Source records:
•••••
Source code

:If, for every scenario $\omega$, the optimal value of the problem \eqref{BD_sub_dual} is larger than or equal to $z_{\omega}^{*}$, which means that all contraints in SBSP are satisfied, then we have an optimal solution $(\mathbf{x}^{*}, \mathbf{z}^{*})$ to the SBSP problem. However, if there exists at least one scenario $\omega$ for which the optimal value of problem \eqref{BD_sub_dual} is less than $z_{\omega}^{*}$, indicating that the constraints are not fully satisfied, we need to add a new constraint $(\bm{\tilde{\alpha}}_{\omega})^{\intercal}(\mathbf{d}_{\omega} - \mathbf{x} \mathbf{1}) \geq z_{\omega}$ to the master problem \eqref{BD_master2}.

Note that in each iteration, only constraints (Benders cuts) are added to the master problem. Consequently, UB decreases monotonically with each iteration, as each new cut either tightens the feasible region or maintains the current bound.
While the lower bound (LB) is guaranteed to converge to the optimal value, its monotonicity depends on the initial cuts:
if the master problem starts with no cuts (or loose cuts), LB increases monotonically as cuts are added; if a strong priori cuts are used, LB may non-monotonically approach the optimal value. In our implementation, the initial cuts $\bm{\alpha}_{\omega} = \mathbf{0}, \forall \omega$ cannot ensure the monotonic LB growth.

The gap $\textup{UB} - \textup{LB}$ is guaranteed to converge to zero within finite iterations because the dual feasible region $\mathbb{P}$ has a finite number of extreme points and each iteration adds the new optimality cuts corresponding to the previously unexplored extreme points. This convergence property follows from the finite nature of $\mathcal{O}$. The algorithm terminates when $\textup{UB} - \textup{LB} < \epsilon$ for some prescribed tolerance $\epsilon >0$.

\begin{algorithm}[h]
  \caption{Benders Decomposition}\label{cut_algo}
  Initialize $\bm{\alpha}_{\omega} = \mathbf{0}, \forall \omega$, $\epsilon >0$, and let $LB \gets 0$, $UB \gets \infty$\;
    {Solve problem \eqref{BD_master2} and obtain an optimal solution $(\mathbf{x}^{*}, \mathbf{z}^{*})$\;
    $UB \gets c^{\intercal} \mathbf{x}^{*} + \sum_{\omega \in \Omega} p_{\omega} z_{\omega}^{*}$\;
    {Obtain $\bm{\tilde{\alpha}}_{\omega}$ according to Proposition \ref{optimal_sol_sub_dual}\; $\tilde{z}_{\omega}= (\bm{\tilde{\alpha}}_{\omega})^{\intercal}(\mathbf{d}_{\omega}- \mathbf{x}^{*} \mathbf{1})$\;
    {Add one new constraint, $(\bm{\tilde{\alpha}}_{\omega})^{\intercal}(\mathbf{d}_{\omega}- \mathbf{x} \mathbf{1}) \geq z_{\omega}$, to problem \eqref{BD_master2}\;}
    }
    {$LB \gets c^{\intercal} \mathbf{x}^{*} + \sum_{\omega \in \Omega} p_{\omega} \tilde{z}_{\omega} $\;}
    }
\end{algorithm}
•••••
Each line from the top of the entries above through the line containing "for every scenario" must be transcribed exactly, and no other line may appear.

Source code

:If, for every scenario $\omega$, the optimal value of the problem \eqref{BD_sub_dual} is larger than or equal to $z_{\omega}^{*}$, which means that all contraints in SBSP are satisfied, then we have an optimal solution $(\mathbf{x}^{*}, \mathbf{z}^{*})$ to the SBSP problem. However, if there exists at least one scenario $\omega$ for which the optimal value of problem \eqref{BD_sub_dual} is less than $z_{\omega}^{*}$, indicating that the constraints are not fully satisfied, we need to add a new constraint $(\bm{\tilde{\alpha}}_{\omega})^{\intercal}(\mathbf{d}_{\omega} - \mathbf{x} \mathbf{1}) \geq z_{\omega}$ to the master problem \eqref{BD_master2}.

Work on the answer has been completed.